Human, agent, and team skill as a function of game play, for control (left), low (left-center), middle (center-right), and high (right) skill agents and for categorical (left) and probabilistic (right) displays. Points are proportions correct for subjects of each game. Curves reflect Beta regressions with 95% CI for human subjects (dotted lines), agents (dashed lines), and teams (solid lines).

Win Rates

The scores reported above describe the details of human, agent, and team play. The ultimate, aggregate performance measure is how many games are won and lost. Control group humans won 1.28 (SD = 1.54) games, on average. Teams with high and middle skill agents won more games that teams with low skill agents or control humans (two sample t test, t = 3.124, p < .001, Cohen’s D >1.0), which won games at the same rate (t = 1.337, p = .091, Cohen’s D <0.3). Display made no difference except that with low skill agents, teams won more games with the probabilistic display than with the categorical display (t = 2.298, p = .011, Cohen’s D = 0.513).

DISCUSSION

The risks and benefits of adopting AI technology in decision making will depend on how well humans understand the strengths and weaknesses of AI aids, so that they afford them appropriate trust. The present study demonstrated a platform for studying human-AI team performance, using the simple strategic game of Connect Four. It illustrated the research platform with one possible advising system, where the human proposed a move, received an agent recommendation, and then made the move. We compared two possible displays of agent recommendations: probabilistic (distribution over possible moves) and categorical (the best move, as implied by that distribution). We also varied agent skill, as a function of the number of training cycles for the underlying deep reinforcement learning algorithm. The opponent was always an algorithm whose performance matched that of the average human in pretests.

In terms of our hypotheses, we found that:

H1: Overall, participants performed similarly with the two displays, seemingly unable to use the additional information provided by the probabilistic display. The few significant display differences had no obvious pattern and seem best attributed to chance.

H2: Over the course of play, human skill improved slightly with the middle and high skill AI agents. Human skill did not improve for either the control group or humans paired with low skill agents.

H3: Human skill was not better for players when paired agents compared with the control for most treatment groups. Players who were paired with high skill agents and received the categorical display had higher human skill than control condition players.

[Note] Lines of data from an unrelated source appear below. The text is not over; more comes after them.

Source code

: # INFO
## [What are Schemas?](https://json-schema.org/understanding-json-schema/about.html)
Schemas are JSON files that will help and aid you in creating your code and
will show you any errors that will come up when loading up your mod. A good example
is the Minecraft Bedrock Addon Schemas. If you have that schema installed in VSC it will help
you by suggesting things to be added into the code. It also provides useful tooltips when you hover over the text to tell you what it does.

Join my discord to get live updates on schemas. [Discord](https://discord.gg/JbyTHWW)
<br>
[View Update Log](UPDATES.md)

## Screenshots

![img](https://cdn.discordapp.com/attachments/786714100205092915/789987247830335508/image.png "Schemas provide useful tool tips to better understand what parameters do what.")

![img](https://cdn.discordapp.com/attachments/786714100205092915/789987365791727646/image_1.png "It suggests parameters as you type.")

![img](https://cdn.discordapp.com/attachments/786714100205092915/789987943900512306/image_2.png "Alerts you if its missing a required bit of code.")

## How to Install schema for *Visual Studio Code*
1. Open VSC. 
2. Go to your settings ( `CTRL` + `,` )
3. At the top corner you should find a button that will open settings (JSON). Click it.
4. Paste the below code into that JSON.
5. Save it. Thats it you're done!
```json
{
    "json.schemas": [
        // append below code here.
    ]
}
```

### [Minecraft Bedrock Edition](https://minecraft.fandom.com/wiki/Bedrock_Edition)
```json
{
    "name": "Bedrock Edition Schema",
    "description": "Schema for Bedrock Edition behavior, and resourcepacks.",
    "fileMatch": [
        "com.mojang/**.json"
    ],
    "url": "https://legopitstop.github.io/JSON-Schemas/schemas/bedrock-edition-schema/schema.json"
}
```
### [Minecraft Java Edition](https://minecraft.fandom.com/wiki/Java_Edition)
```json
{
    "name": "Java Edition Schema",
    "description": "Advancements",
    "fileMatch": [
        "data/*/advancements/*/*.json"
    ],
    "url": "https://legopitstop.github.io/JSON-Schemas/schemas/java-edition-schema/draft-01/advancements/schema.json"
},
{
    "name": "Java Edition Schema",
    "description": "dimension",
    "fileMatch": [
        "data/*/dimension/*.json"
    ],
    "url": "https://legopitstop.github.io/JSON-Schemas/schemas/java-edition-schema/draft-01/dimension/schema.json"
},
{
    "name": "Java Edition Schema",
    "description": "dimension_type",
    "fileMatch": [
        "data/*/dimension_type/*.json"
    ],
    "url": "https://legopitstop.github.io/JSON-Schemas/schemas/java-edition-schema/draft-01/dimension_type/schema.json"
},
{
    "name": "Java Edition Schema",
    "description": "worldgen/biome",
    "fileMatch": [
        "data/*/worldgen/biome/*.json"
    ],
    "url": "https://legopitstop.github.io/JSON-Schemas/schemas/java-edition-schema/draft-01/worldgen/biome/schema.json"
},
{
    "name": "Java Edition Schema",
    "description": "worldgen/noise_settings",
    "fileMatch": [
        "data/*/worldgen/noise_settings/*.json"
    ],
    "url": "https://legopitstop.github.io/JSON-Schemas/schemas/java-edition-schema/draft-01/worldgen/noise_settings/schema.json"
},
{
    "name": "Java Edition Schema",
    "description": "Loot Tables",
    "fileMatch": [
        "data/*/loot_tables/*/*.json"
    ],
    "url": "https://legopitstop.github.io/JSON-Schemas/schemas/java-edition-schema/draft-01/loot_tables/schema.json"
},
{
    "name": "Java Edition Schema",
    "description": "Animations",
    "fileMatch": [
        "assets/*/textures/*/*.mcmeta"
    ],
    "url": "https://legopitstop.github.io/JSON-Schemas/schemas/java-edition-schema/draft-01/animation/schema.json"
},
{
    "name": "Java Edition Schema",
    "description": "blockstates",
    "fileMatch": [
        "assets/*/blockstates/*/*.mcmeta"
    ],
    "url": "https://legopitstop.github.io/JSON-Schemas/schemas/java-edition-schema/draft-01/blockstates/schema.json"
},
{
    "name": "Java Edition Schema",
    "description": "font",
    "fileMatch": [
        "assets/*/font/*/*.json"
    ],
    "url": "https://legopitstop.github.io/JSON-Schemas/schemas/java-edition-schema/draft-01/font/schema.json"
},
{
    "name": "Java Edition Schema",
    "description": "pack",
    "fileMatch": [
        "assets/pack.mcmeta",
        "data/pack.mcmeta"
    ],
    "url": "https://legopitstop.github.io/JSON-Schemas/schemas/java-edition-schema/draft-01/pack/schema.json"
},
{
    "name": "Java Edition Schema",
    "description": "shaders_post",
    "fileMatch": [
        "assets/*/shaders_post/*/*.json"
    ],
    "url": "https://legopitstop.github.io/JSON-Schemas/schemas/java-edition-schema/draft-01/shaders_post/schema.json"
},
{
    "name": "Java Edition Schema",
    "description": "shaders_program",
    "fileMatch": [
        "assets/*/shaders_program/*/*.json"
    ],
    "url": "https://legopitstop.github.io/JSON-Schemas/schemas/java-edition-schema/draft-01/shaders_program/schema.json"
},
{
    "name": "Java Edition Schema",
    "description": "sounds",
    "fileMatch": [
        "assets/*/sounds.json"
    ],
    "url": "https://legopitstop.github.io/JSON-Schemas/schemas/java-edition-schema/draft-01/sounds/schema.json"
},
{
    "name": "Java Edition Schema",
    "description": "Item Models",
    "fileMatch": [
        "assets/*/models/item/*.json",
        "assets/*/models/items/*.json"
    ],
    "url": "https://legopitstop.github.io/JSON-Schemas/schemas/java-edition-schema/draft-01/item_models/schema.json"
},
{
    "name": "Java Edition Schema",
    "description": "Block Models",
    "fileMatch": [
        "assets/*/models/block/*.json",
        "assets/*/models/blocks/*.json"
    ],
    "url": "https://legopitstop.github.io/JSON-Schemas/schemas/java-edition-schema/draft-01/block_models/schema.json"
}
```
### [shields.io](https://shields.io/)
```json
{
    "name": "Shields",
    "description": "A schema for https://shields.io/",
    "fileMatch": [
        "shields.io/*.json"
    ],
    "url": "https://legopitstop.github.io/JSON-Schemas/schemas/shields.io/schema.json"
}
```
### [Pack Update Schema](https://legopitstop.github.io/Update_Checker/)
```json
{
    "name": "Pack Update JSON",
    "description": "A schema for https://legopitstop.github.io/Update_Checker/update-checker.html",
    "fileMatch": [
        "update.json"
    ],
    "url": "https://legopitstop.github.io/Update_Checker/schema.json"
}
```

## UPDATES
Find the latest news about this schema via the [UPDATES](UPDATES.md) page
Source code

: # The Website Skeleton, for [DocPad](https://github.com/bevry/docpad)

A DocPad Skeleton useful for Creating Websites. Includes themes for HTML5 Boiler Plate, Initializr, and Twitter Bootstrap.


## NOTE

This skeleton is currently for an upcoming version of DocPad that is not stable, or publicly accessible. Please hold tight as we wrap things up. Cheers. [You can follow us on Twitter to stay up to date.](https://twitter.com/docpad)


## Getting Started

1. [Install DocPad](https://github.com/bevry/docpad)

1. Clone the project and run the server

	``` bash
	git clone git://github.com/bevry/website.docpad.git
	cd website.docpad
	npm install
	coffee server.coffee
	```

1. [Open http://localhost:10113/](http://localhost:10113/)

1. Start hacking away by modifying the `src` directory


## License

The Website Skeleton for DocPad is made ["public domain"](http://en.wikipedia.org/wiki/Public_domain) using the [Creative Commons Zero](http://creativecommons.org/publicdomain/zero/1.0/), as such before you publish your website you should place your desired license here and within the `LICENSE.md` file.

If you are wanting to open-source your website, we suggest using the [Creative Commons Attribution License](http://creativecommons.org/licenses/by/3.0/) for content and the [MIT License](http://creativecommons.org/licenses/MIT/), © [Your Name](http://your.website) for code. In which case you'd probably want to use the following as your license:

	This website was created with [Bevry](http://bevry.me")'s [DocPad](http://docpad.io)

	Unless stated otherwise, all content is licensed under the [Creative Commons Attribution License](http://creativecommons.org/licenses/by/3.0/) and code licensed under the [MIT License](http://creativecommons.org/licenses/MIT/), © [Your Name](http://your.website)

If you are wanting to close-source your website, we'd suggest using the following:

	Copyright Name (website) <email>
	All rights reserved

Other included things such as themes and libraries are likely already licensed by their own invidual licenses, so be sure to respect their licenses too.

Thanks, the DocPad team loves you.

H4: Team skill was greater than agent skill for 60% of the games with the low skill agent, but rarely exceeded that of the middle or high skill agents. These results might be promising for using high skill AI systems, problematic for less skilled ones.

H5: Over the course of play, human players were increasingly able to reject inappropriate recommendations from low skill agents and accept appropriate recommendations from middle and high skill agents. However, they still resolved many disagreements inappropriately. They tended to defer uncritically to more skilled agents, while ignoring good advice from low skilled agents, a pattern seen elsewhere (Bartlett & McCarley, 2017; Lee & See, 2004; Wiczorek & Meyer, 2019). As a result, agent skill was a powerful predictor of team performance.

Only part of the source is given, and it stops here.